*Brief*
Repeat the records exactly, minus the pictures.

*Entries shown*
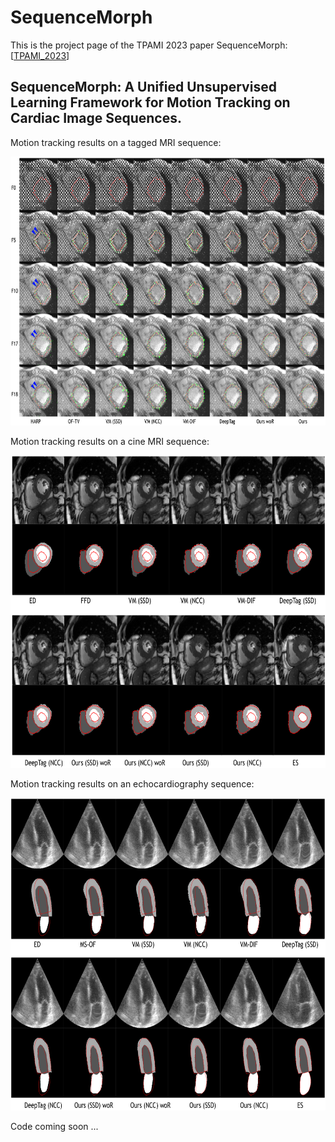 # SequenceMorph
This is the project page of the TPAMI 2023 paper SequenceMorph: [[TPAMI_2023](https://ieeexplore.ieee.org/abstract/document/10039678)]

## SequenceMorph: A Unified Unsupervised Learning Framework for Motion Tracking on Cardiac Image Sequences.

Motion tracking results on a tagged MRI sequence:
<div align=center><img width="680" height="430" src="https://github.com/DeepTag/SequenceMorph/blob/main/smt.png"/></div>

Motion tracking results on a cine MRI sequence:
<div align=center><img width="650" height="500" src="https://github.com/DeepTag/SequenceMorph/blob/main/smc.png"/></div>

Motion tracking results on an echocardiography sequence:
<div align=center><img width="650" height="500" src="https://github.com/DeepTag/SequenceMorph/blob/main/smu.png"/></div>

Code coming soon ...
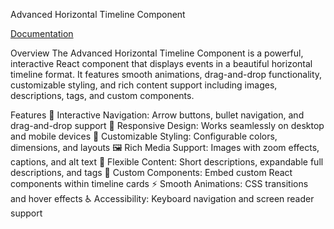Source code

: Advanced Horizontal Timeline Component

[Documentation](https://evaficy.com/advanced-horizontal-timeline-component-documentation)

Overview
The Advanced Horizontal Timeline Component is a powerful, interactive React component that displays events in a beautiful horizontal timeline format. It features smooth animations, drag-and-drop functionality, customizable styling, and rich content support including images, descriptions, tags, and custom components.

Features
🎯 Interactive Navigation: Arrow buttons, bullet navigation, and drag-and-drop support
📱 Responsive Design: Works seamlessly on desktop and mobile devices
🎨 Customizable Styling: Configurable colors, dimensions, and layouts
🖼️ Rich Media Support: Images with zoom effects, captions, and alt text
📝 Flexible Content: Short descriptions, expandable full descriptions, and tags
🧩 Custom Components: Embed custom React components within timeline cards
⚡ Smooth Animations: CSS transitions and hover effects
♿ Accessibility: Keyboard navigation and screen reader support
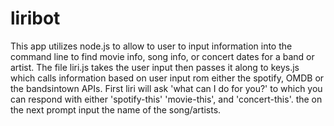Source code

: # liribot
This app utilizes node.js to allow to user to input information into the command line to find movie info, song info, or concert dates for a
band or artist. The file liri.js takes the user input then passes it along to keys.js which calls information based on user input rom either
the spotify, OMDB or the bandsintown APIs. First liri will ask 'what can I do for you?' to which you can respond with either 'spotify-this'
'movie-this', and 'concert-this'. the on the next prompt input the name of the song/artists.
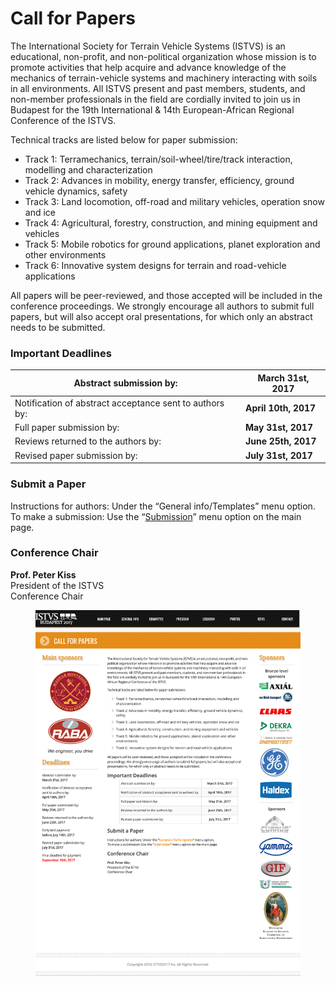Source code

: # Call for Papers

The International Society for Terrain Vehicle Systems (ISTVS) is an educational, non-profit, and non-political organization whose mission is to promote activities that help acquire and advance knowledge of the mechanics of terrain-vehicle systems and machinery interacting with soils in all environments. All ISTVS present and past members, students, and non-member professionals in the field are cordially invited to join us in Budapest for the 19th International & 14th European-African Regional Conference of the ISTVS.

Technical tracks are listed below for paper submission:

* Track 1: Terramechanics, terrain/soil-wheel/tire/track interaction, modelling and characterization
* Track 2: Advances in mobility, energy transfer, efficiency, ground vehicle dynamics, safety
* Track 3: Land locomotion, off-road and military vehicles, operation snow and ice
* Track 4: Agricultural, forestry, construction, and mining equipment and vehicles
* Track 5: Mobile robotics for ground applications, planet exploration and other environments
* Track 6: Innovative system designs for terrain and road-vehicle applications

All papers will be peer-reviewed, and those accepted will be included in the conference proceedings. We strongly encourage all authors to submit full papers, but will also accept oral presentations, for which only an abstract needs to be submitted.

### Important Deadlines

| Abstract submission by:                                 | **March 31st, 2017** |
| ------------------------------------------------------- | -------------------- |
| Notification of abstract acceptance sent to authors by: | **April 10th, 2017** |
| Full paper submission by:                               | **May 31st, 2017**   |
| Reviews returned to the authors by:                     | **June 25th, 2017**  |
| Revised paper submission by:                            | **July 31st, 2017**  |

### Submit a Paper

Instructions for authors: Under the “General info/Templates” menu option.\
To make a submission: Use the “[Submission](https://www.conftool.net/istvs2017/)” menu option on the main page.

### Conference Chair

**Prof. Peter Kiss**\
President of the ISTVS\
Conference Chair

<figure><img src="../.gitbook/assets/call for papers.png" alt=""><figcaption></figcaption></figure>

*Expected answer*
 # SequenceMorph
This is the project page of the TPAMI 2023 paper SequenceMorph: [[TPAMI_2023](https://ieeexplore.ieee.org/abstract/document/10039678)]

## SequenceMorph: A Unified Unsupervised Learning Framework for Motion Tracking on Cardiac Image Sequences.

Motion tracking results on a tagged MRI sequence:
<div align=center><img width="680" height="430" src="https://github.com/DeepTag/SequenceMorph/blob/main/smt.png"/></div>

Motion tracking results on a cine MRI sequence:
<div align=center><img width="650" height="500" src="https://github.com/DeepTag/SequenceMorph/blob/main/smc.png"/></div>

Motion tracking results on an echocardiography sequence:
<div align=center><img width="650" height="500" src="https://github.com/DeepTag/SequenceMorph/blob/main/smu.png"/></div>

Code coming soon ...
Source code

: Advanced Horizontal Timeline Component

[Documentation](https://evaficy.com/advanced-horizontal-timeline-component-documentation)

Overview
The Advanced Horizontal Timeline Component is a powerful, interactive React component that displays events in a beautiful horizontal timeline format. It features smooth animations, drag-and-drop functionality, customizable styling, and rich content support including images, descriptions, tags, and custom components.

Features
🎯 Interactive Navigation: Arrow buttons, bullet navigation, and drag-and-drop support
📱 Responsive Design: Works seamlessly on desktop and mobile devices
🎨 Customizable Styling: Configurable colors, dimensions, and layouts
🖼️ Rich Media Support: Images with zoom effects, captions, and alt text
📝 Flexible Content: Short descriptions, expandable full descriptions, and tags
🧩 Custom Components: Embed custom React components within timeline cards
⚡ Smooth Animations: CSS transitions and hover effects
♿ Accessibility: Keyboard navigation and screen reader support
Source code

: # liribot
This app utilizes node.js to allow to user to input information into the command line to find movie info, song info, or concert dates for a
band or artist. The file liri.js takes the user input then passes it along to keys.js which calls information based on user input rom either
the spotify, OMDB or the bandsintown APIs. First liri will ask 'what can I do for you?' to which you can respond with either 'spotify-this'
'movie-this', and 'concert-this'. the on the next prompt input the name of the song/artists.
Source code

: # Call for Papers

The International Society for Terrain Vehicle Systems (ISTVS) is an educational, non-profit, and non-political organization whose mission is to promote activities that help acquire and advance knowledge of the mechanics of terrain-vehicle systems and machinery interacting with soils in all environments. All ISTVS present and past members, students, and non-member professionals in the field are cordially invited to join us in Budapest for the 19th International & 14th European-African Regional Conference of the ISTVS.

Technical tracks are listed below for paper submission:

* Track 1: Terramechanics, terrain/soil-wheel/tire/track interaction, modelling and characterization
* Track 2: Advances in mobility, energy transfer, efficiency, ground vehicle dynamics, safety
* Track 3: Land locomotion, off-road and military vehicles, operation snow and ice
* Track 4: Agricultural, forestry, construction, and mining equipment and vehicles
* Track 5: Mobile robotics for ground applications, planet exploration and other environments
* Track 6: Innovative system designs for terrain and road-vehicle applications

All papers will be peer-reviewed, and those accepted will be included in the conference proceedings. We strongly encourage all authors to submit full papers, but will also accept oral presentations, for which only an abstract needs to be submitted.

### Important Deadlines

| Abstract submission by:                                 | **March 31st, 2017** |
| ------------------------------------------------------- | -------------------- |
| Notification of abstract acceptance sent to authors by: | **April 10th, 2017** |
| Full paper submission by:                               | **May 31st, 2017**   |
| Reviews returned to the authors by:                     | **June 25th, 2017**  |
| Revised paper submission by:                            | **July 31st, 2017**  |

### Submit a Paper

Instructions for authors: Under the “General info/Templates” menu option.\
To make a submission: Use the “[Submission](https://www.conftool.net/istvs2017/)” menu option on the main page.

### Conference Chair

**Prof. Peter Kiss**\
President of the ISTVS\
Conference Chair

<figure><img src="../.gitbook/assets/call for papers.png" alt=""><figcaption></figcaption></figure>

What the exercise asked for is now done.